[Dataset entries]
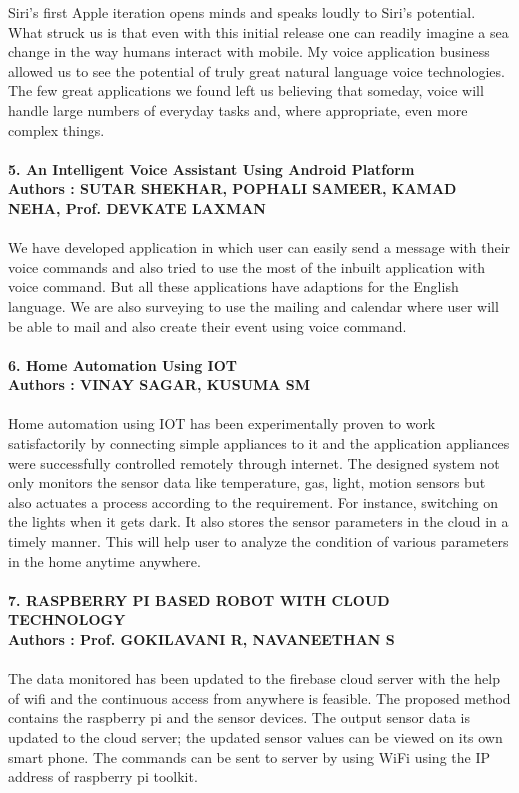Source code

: \documentclass[12pt]{extreport}
\begin{document}
Siri's first Apple iteration opens minds and speaks loudly to Siri's potential. What struck us is that even with this initial release one can readily imagine a sea change in the way humans interact with mobile. My voice application business allowed us to see the potential of truly great natural language voice technologies. The few great applications we found left us believing that someday, voice will handle large numbers of everyday tasks and, where appropriate, even more complex things.\\\\
\textbf{5. An Intelligent Voice Assistant Using Android Platform}\\\textbf{Authors : SUTAR SHEKHAR, POPHALI SAMEER, KAMAD NEHA, Prof. DEVKATE LAXMAN}\\\\
We have developed application in which user can easily send a message with their voice commands and also tried to use the most of the inbuilt application with voice command. But all these applications have adaptions for the English language. We are also surveying to use the mailing and calendar where user will be able to mail and also create their event using voice command.\\\\
\textbf{6. Home Automation Using IOT}\\
\textbf{Authors : VINAY SAGAR, KUSUMA SM}\\\\
Home automation using IOT has been experimentally proven to work satisfactorily by connecting simple appliances to it and the application appliances were successfully controlled remotely through internet. The designed system not only monitors the sensor data like temperature, gas, light, motion sensors but also actuates a process according to the requirement. For instance, switching on the lights when it gets dark. It also stores the sensor parameters in the cloud in a timely manner. This will help user to analyze the condition of various parameters in the home anytime anywhere.\\\\
\textbf{7. RASPBERRY PI BASED ROBOT WITH CLOUD TECHNOLOGY}\\
\textbf{Authors :  Prof. GOKILAVANI R, NAVANEETHAN S}\\\\
The data monitored has been updated to the firebase cloud server with the help of wifi and the continuous access from anywhere is feasible. The proposed method contains the raspberry pi and the sensor devices. The output sensor data is updated to the cloud server; the updated sensor values can be viewed on its own smart phone. The commands can be sent to server by using WiFi using the IP address of raspberry pi toolkit.\\\\
\end{document}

§ Exercise instructions
Repeat the data exactly. No pictures should appear.

§ Response box
Source code

: \documentclass[12pt]{extreport}
\begin{document}
Siri's first Apple iteration opens minds and speaks loudly to Siri's potential. What struck us is that even with this initial release one can readily imagine a sea change in the way humans interact with mobile. My voice application business allowed us to see the potential of truly great natural language voice technologies. The few great applications we found left us believing that someday, voice will handle large numbers of everyday tasks and, where appropriate, even more complex things.\\\\
\textbf{5. An Intelligent Voice Assistant Using Android Platform}\\\textbf{Authors : SUTAR SHEKHAR, POPHALI SAMEER, KAMAD NEHA, Prof. DEVKATE LAXMAN}\\\\
We have developed application in which user can easily send a message with their voice commands and also tried to use the most of the inbuilt application with voice command. But all these applications have adaptions for the English language. We are also surveying to use the mailing and calendar where user will be able to mail and also create their event using voice command.\\\\
\textbf{6. Home Automation Using IOT}\\
\textbf{Authors : VINAY SAGAR, KUSUMA SM}\\\\
Home automation using IOT has been experimentally proven to work satisfactorily by connecting simple appliances to it and the application appliances were successfully controlled remotely through internet. The designed system not only monitors the sensor data like temperature, gas, light, motion sensors but also actuates a process according to the requirement. For instance, switching on the lights when it gets dark. It also stores the sensor parameters in the cloud in a timely manner. This will help user to analyze the condition of various parameters in the home anytime anywhere.\\\\
\textbf{7. RASPBERRY PI BASED ROBOT WITH CLOUD TECHNOLOGY}\\
\textbf{Authors :  Prof. GOKILAVANI R, NAVANEETHAN S}\\\\
The data monitored has been updated to the firebase cloud server with the help of wifi and the continuous access from anywhere is feasible. The proposed method contains the raspberry pi and the sensor devices. The output sensor data is updated to the cloud server; the updated sensor values can be viewed on its own smart phone. The commands can be sent to server by using WiFi using the IP address of raspberry pi toolkit.\\\\
\end{document}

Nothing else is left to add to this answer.